Democratising investments is not just about access
- 8 hours ago
- 3 min read

One of the hotter stories in the financial press recently involves Blue Owl, a US specialist manager in private credit. One of its retail‑facing funds, Blue Owl Capital Corporation II, permanently restricted redemptions. Instead of allowing investors to redeem up to 5% of the fund each quarter, the manager will now liquidate assets gradually and return capital over time.
The decision followed redemption pressure after investors became concerned about loan valuations, many of which relate to software companies. The underlying assets are illiquid. When too many investors want their money back at once, the structure simply cannot cope.
For retail investors, the outcome is stark: capital that was assumed to be accessible is now effectively locked up.
Unfortunately, this is not an isolated incident. UK investors will remember the mini‑bond scandal, which harmed many yield‑seeking individuals. At the time, some products were marketed as “democratising asset‑backed, high‑income investments”. The language was reassuring.
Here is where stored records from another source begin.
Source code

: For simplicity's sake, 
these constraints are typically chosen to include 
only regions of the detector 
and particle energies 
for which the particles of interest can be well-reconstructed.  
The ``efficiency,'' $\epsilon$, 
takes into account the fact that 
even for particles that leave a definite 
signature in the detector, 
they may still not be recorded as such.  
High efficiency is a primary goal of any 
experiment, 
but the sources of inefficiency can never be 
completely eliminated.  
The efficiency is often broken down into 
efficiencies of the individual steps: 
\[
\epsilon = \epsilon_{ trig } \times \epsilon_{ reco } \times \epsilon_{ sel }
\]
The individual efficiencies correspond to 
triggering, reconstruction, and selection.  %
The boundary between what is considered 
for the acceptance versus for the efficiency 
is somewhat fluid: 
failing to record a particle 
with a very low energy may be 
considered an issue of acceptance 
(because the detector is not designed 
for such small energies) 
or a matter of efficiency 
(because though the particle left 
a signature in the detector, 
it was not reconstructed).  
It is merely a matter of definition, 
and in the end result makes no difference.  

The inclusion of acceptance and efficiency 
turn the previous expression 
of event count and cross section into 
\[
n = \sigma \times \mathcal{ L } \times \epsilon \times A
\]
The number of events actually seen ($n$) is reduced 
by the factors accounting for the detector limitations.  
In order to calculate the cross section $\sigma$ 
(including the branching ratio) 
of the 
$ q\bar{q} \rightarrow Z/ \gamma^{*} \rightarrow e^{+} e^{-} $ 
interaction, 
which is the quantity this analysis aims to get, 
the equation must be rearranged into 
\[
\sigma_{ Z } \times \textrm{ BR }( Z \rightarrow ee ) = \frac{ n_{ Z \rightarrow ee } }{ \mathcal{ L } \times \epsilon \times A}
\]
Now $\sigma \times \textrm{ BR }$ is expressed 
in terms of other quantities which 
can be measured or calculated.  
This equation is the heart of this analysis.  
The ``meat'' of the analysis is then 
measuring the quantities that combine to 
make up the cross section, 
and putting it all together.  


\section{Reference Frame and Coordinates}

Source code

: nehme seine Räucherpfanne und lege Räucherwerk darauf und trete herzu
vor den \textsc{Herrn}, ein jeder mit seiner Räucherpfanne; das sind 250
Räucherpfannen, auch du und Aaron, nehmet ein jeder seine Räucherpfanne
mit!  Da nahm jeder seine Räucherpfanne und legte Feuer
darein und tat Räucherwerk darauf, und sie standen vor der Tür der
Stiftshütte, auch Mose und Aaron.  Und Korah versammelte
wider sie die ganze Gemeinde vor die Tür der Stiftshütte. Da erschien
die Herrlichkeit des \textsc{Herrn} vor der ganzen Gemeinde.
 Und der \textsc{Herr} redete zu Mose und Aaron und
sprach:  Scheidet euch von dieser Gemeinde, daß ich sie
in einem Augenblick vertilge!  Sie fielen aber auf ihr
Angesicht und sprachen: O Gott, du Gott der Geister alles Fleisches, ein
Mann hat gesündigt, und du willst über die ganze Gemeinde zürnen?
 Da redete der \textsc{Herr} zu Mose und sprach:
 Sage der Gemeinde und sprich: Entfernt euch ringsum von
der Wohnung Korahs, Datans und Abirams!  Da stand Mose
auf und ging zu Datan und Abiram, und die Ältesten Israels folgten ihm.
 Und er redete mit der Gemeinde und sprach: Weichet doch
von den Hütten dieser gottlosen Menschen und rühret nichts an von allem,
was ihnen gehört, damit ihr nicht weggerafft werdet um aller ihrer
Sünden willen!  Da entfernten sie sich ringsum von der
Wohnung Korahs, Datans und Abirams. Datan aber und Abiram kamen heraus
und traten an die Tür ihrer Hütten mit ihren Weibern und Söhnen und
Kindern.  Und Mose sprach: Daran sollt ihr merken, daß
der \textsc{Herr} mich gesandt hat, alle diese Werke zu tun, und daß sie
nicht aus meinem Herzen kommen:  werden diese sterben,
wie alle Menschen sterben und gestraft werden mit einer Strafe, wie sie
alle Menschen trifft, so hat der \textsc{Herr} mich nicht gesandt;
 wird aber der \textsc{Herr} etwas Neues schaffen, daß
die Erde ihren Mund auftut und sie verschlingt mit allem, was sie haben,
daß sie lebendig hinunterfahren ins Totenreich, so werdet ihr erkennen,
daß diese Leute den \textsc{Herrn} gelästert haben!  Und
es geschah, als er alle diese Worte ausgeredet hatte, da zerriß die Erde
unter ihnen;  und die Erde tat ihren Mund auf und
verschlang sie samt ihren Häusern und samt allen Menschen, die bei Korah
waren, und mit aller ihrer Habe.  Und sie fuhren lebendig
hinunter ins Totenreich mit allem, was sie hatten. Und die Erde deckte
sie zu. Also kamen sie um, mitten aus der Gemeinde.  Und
The reality was far less so.
In recent years, “democratising investments” has become one of the most overused phrases used by investment product providers. It sounds investor‑friendly. In practice, it is too often just a marketing slogan.
The word “democratisation” carries powerful connotations. It suggests something inherently good: opening up opportunities once reserved for large institutions—private equity, private credit, hedge funds, real assets—to a wider audience. As a former colleague once put it, the term creates a “halo effect” around the provider.
But what does democratisation actually mean?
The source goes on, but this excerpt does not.